[Data section Boundary: Start]

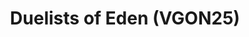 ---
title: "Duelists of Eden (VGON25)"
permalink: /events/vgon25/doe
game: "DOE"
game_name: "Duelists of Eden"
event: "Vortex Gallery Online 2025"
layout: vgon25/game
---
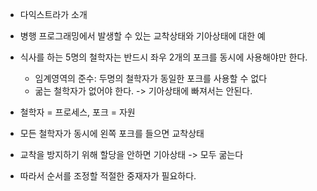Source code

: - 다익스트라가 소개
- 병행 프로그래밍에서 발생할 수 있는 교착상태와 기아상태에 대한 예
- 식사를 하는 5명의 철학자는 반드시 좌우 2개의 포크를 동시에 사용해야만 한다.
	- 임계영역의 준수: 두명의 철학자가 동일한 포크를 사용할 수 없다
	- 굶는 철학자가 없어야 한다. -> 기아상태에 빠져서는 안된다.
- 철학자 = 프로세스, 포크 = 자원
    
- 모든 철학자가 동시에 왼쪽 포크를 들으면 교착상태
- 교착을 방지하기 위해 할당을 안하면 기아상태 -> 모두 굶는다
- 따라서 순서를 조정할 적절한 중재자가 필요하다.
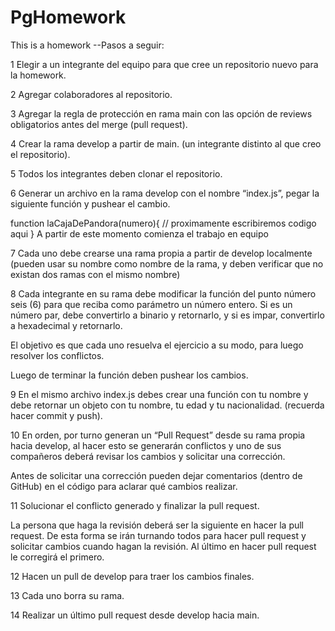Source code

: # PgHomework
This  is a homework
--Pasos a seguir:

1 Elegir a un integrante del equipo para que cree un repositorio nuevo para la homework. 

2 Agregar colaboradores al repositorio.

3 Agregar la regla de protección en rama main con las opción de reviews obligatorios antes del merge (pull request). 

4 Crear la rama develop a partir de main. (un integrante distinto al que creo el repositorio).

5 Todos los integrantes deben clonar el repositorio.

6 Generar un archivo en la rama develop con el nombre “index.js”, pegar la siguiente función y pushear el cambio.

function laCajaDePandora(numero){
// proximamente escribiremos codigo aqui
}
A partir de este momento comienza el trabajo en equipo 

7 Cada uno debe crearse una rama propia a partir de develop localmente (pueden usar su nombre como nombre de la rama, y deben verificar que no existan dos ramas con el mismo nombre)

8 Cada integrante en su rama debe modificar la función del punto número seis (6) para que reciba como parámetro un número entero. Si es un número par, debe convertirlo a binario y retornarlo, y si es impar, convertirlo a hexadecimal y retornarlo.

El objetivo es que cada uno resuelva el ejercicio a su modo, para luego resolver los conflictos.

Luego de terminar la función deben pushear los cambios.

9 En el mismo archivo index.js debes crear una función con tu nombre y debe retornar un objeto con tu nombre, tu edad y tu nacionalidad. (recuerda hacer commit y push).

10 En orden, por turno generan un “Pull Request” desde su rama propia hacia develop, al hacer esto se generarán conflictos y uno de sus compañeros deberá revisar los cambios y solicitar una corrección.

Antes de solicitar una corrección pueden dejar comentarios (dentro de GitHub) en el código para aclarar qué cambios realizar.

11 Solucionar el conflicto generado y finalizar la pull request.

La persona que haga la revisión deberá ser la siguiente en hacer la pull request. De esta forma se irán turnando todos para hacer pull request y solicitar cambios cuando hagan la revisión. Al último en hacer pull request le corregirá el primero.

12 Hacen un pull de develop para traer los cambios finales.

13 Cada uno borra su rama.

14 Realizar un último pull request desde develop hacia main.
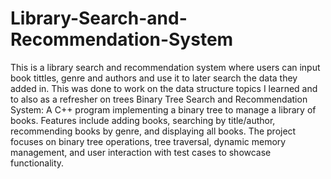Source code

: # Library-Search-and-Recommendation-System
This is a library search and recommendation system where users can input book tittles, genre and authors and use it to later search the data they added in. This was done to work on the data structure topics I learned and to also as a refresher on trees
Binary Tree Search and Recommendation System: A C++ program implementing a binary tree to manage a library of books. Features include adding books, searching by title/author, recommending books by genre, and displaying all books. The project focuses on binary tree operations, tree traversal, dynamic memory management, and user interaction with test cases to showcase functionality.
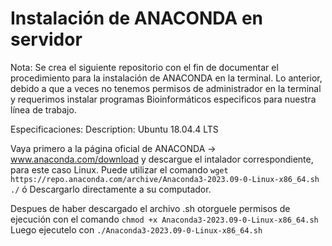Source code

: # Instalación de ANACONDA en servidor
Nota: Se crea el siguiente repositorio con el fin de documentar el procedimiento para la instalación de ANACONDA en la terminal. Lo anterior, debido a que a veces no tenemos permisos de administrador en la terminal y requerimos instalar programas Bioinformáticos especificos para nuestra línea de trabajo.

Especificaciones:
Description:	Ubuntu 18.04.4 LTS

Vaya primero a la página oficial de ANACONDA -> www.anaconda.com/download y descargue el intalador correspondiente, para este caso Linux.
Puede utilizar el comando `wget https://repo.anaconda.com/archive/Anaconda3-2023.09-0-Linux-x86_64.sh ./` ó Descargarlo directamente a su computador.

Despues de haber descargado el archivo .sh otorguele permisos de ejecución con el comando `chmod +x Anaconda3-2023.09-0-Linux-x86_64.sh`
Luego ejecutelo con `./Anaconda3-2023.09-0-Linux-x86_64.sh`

[Data section Boundary: End]

● **How to complete this task**: The listing above should be transcribed word for word, with its pictures left out.

● **Response below**:
 ---
title: "Duelists of Eden (VGON25)"
permalink: /events/vgon25/doe
game: "DOE"
game_name: "Duelists of Eden"
event: "Vortex Gallery Online 2025"
layout: vgon25/game
---
Source code

: - 다익스트라가 소개
- 병행 프로그래밍에서 발생할 수 있는 교착상태와 기아상태에 대한 예
- 식사를 하는 5명의 철학자는 반드시 좌우 2개의 포크를 동시에 사용해야만 한다.
	- 임계영역의 준수: 두명의 철학자가 동일한 포크를 사용할 수 없다
	- 굶는 철학자가 없어야 한다. -> 기아상태에 빠져서는 안된다.
- 철학자 = 프로세스, 포크 = 자원
    
- 모든 철학자가 동시에 왼쪽 포크를 들으면 교착상태
- 교착을 방지하기 위해 할당을 안하면 기아상태 -> 모두 굶는다
- 따라서 순서를 조정할 적절한 중재자가 필요하다.
Source code

: # PgHomework
This  is a homework
--Pasos a seguir:

1 Elegir a un integrante del equipo para que cree un repositorio nuevo para la homework. 

2 Agregar colaboradores al repositorio.

3 Agregar la regla de protección en rama main con las opción de reviews obligatorios antes del merge (pull request). 

4 Crear la rama develop a partir de main. (un integrante distinto al que creo el repositorio).

5 Todos los integrantes deben clonar el repositorio.

6 Generar un archivo en la rama develop con el nombre “index.js”, pegar la siguiente función y pushear el cambio.

function laCajaDePandora(numero){
// proximamente escribiremos codigo aqui
}
A partir de este momento comienza el trabajo en equipo 

7 Cada uno debe crearse una rama propia a partir de develop localmente (pueden usar su nombre como nombre de la rama, y deben verificar que no existan dos ramas con el mismo nombre)

8 Cada integrante en su rama debe modificar la función del punto número seis (6) para que reciba como parámetro un número entero. Si es un número par, debe convertirlo a binario y retornarlo, y si es impar, convertirlo a hexadecimal y retornarlo.

El objetivo es que cada uno resuelva el ejercicio a su modo, para luego resolver los conflictos.

Luego de terminar la función deben pushear los cambios.

9 En el mismo archivo index.js debes crear una función con tu nombre y debe retornar un objeto con tu nombre, tu edad y tu nacionalidad. (recuerda hacer commit y push).

10 En orden, por turno generan un “Pull Request” desde su rama propia hacia develop, al hacer esto se generarán conflictos y uno de sus compañeros deberá revisar los cambios y solicitar una corrección.

Antes de solicitar una corrección pueden dejar comentarios (dentro de GitHub) en el código para aclarar qué cambios realizar.

11 Solucionar el conflicto generado y finalizar la pull request.

La persona que haga la revisión deberá ser la siguiente en hacer la pull request. De esta forma se irán turnando todos para hacer pull request y solicitar cambios cuando hagan la revisión. Al último en hacer pull request le corregirá el primero.

12 Hacen un pull de develop para traer los cambios finales.

13 Cada uno borra su rama.

14 Realizar un último pull request desde develop hacia main.
Source code

: # Library-Search-and-Recommendation-System
This is a library search and recommendation system where users can input book tittles, genre and authors and use it to later search the data they added in. This was done to work on the data structure topics I learned and to also as a refresher on trees
Binary Tree Search and Recommendation System: A C++ program implementing a binary tree to manage a library of books. Features include adding books, searching by title/author, recommending books by genre, and displaying all books. The project focuses on binary tree operations, tree traversal, dynamic memory management, and user interaction with test cases to showcase functionality.
Source code

: # Instalación de ANACONDA en servidor
Nota: Se crea el siguiente repositorio con el fin de documentar el procedimiento para la instalación de ANACONDA en la terminal. Lo anterior, debido a que a veces no tenemos permisos de administrador en la terminal y requerimos instalar programas Bioinformáticos especificos para nuestra línea de trabajo.

Especificaciones:
Description:	Ubuntu 18.04.4 LTS

Vaya primero a la página oficial de ANACONDA -> www.anaconda.com/download y descargue el intalador correspondiente, para este caso Linux.
Puede utilizar el comando `wget https://repo.anaconda.com/archive/Anaconda3-2023.09-0-Linux-x86_64.sh ./` ó Descargarlo directamente a su computador.

Despues de haber descargado el archivo .sh otorguele permisos de ejecución con el comando `chmod +x Anaconda3-2023.09-0-Linux-x86_64.sh`
Luego ejecutelo con `./Anaconda3-2023.09-0-Linux-x86_64.sh`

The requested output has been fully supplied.